Exercise:
The required answer is a copy of each line in the entries below that includes "生命ge".

──────── Records for this exercise ────────

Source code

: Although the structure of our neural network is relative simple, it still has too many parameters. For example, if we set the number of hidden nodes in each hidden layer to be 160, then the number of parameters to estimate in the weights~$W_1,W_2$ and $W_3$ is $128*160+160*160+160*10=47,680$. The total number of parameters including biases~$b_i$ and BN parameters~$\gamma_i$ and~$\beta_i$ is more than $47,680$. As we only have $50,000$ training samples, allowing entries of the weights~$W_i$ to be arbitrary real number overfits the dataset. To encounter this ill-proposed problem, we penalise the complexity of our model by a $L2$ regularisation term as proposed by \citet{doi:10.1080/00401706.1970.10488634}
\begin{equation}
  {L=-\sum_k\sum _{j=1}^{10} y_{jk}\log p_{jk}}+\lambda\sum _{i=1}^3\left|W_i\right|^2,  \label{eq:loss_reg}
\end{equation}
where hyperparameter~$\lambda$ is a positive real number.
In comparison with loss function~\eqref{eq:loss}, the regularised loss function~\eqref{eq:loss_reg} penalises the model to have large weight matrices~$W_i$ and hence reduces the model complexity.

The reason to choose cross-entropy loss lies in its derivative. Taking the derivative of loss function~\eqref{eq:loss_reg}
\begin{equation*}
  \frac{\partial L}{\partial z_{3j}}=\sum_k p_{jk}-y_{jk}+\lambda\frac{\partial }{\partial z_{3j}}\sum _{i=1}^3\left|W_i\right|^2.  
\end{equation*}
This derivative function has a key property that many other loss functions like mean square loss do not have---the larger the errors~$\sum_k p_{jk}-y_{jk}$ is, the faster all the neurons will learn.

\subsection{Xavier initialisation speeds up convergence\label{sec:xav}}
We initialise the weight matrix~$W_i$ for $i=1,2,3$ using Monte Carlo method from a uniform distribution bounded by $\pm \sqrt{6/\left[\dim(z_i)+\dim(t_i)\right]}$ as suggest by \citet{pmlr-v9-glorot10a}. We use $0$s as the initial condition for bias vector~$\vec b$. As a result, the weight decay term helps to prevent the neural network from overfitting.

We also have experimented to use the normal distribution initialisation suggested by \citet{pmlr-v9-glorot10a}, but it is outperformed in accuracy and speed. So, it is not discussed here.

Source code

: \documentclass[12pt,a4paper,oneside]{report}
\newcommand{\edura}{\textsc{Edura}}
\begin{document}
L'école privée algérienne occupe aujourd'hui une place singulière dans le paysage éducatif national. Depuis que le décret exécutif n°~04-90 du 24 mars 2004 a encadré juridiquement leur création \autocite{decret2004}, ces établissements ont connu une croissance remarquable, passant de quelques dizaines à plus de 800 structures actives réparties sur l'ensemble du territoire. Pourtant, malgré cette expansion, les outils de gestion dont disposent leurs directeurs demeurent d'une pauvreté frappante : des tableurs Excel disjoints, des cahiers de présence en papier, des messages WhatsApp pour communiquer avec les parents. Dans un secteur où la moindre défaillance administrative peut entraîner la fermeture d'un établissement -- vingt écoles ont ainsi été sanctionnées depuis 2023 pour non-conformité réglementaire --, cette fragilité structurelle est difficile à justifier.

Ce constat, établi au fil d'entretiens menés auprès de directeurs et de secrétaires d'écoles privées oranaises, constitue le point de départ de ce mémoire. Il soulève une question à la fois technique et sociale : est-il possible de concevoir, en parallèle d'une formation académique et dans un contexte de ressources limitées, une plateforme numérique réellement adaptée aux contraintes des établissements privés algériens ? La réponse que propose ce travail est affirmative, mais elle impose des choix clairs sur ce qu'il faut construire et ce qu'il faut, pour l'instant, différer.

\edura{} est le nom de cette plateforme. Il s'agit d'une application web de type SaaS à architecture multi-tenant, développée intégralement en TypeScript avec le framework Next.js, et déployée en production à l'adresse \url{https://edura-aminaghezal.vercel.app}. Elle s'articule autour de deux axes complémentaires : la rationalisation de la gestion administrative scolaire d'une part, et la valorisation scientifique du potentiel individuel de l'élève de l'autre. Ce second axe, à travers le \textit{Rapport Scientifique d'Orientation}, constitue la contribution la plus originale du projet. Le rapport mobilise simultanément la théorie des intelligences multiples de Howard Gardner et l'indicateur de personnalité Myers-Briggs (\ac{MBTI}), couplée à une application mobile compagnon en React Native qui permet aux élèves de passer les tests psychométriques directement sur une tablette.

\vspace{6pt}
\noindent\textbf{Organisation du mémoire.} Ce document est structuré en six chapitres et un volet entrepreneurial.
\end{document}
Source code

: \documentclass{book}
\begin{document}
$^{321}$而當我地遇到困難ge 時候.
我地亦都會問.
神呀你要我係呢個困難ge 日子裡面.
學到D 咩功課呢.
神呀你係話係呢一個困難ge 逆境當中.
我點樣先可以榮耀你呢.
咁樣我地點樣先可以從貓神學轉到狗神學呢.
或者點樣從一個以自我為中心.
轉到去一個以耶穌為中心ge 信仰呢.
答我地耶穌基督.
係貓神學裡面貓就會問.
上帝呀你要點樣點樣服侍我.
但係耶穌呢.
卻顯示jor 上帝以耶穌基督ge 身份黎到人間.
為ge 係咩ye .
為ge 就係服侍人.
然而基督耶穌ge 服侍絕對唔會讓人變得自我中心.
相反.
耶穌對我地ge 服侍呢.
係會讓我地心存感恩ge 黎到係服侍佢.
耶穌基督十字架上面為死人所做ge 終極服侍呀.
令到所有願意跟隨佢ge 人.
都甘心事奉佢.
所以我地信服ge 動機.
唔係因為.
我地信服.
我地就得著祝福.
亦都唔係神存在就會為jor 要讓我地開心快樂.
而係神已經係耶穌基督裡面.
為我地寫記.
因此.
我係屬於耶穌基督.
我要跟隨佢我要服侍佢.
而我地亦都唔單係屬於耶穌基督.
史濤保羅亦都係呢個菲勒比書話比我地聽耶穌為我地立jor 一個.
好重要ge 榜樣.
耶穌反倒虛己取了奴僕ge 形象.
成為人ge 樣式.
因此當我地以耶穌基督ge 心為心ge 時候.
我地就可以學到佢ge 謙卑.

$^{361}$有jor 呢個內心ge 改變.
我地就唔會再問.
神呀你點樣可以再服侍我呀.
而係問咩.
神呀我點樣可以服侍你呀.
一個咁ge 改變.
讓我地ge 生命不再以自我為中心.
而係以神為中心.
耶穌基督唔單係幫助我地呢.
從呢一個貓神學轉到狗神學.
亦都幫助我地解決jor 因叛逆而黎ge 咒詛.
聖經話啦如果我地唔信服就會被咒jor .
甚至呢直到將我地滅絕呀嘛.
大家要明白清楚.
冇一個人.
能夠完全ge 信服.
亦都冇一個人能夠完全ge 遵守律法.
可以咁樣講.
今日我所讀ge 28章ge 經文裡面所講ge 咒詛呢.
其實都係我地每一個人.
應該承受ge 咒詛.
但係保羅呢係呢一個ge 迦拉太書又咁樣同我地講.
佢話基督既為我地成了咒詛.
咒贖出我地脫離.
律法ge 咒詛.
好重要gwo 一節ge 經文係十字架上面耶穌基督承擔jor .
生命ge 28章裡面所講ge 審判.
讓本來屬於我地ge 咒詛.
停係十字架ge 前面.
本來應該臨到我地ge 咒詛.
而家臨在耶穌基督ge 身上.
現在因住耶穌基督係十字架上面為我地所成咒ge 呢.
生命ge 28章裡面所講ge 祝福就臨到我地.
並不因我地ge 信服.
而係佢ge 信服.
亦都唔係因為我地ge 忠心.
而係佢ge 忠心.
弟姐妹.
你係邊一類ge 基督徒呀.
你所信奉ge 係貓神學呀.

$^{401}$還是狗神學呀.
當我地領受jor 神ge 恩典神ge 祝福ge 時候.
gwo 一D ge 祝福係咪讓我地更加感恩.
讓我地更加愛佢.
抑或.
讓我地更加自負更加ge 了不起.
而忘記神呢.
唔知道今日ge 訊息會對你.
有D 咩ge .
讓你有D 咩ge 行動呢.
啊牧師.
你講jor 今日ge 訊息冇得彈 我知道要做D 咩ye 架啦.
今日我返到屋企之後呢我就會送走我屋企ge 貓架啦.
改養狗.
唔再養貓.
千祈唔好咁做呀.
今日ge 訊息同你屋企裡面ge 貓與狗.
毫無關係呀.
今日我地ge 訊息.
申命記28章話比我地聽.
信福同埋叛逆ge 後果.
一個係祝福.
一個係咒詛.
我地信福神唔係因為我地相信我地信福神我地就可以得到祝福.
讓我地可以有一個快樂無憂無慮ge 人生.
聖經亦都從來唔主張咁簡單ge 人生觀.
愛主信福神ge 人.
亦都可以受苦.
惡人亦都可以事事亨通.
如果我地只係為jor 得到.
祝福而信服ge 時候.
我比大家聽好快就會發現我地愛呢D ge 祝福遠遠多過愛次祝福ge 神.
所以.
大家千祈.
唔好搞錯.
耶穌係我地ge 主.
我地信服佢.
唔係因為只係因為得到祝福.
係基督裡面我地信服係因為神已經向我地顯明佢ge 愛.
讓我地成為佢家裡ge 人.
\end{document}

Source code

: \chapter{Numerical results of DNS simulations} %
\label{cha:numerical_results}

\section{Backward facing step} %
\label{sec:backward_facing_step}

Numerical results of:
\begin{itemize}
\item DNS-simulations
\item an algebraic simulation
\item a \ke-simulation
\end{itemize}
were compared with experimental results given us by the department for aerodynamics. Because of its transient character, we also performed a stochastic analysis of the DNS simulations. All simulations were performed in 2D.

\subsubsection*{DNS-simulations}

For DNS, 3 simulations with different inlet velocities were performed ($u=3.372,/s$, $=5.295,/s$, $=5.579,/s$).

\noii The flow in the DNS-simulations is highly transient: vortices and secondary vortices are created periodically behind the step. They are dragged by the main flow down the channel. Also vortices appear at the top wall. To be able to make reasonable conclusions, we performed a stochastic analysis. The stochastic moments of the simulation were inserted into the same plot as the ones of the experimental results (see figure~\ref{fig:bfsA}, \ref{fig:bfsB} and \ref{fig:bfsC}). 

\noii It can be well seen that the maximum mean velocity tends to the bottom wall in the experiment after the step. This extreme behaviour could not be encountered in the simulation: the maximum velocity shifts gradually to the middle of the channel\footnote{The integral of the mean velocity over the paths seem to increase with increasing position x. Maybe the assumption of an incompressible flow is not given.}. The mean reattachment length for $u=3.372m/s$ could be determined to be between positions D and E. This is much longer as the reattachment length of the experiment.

────────

Answer to this task:
生命ge 28章裡面所講ge 審判.
生命ge 28章裡面所講ge 祝福就臨到我地.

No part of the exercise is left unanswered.